Saved data entries:
--*--

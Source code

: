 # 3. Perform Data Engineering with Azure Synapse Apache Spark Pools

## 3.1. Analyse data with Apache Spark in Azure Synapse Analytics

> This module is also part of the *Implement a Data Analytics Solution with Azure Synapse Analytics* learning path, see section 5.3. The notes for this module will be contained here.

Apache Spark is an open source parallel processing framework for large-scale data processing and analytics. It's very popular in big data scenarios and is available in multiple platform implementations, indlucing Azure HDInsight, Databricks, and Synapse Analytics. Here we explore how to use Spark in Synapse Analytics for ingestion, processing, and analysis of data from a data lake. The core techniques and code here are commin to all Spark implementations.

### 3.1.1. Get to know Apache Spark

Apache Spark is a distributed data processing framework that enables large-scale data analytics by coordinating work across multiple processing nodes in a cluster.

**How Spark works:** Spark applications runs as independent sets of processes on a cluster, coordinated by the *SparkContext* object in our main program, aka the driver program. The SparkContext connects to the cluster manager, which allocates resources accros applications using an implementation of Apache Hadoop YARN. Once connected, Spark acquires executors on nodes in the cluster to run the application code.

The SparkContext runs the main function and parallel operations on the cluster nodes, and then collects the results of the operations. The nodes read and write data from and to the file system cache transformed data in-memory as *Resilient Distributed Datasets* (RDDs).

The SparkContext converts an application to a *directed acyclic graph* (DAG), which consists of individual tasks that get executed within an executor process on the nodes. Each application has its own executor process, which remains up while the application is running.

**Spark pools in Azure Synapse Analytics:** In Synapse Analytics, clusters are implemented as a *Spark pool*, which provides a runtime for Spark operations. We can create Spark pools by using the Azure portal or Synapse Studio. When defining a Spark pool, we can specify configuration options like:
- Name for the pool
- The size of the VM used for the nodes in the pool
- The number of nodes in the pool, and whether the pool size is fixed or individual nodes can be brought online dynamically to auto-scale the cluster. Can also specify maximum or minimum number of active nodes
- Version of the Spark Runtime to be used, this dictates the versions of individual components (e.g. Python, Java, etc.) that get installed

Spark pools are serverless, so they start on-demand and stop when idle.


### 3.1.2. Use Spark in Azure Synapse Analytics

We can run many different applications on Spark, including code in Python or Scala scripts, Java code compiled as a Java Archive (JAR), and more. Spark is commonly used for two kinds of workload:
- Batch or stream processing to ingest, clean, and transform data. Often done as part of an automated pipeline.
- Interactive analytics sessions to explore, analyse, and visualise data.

--*--

(Task directions): What you return must be an exact retyping of the lines above starting at the line with "Apache Spark is an" and ending at the line with "Apache Spark is a distributed", and nothing besides.

(Answer below):
Apache Spark is an open source parallel processing framework for large-scale data processing and analytics. It's very popular in big data scenarios and is available in multiple platform implementations, indlucing Azure HDInsight, Databricks, and Synapse Analytics. Here we explore how to use Spark in Synapse Analytics for ingestion, processing, and analysis of data from a data lake. The core techniques and code here are commin to all Spark implementations.

### 3.1.1. Get to know Apache Spark

Apache Spark is a distributed data processing framework that enables large-scale data analytics by coordinating work across multiple processing nodes in a cluster.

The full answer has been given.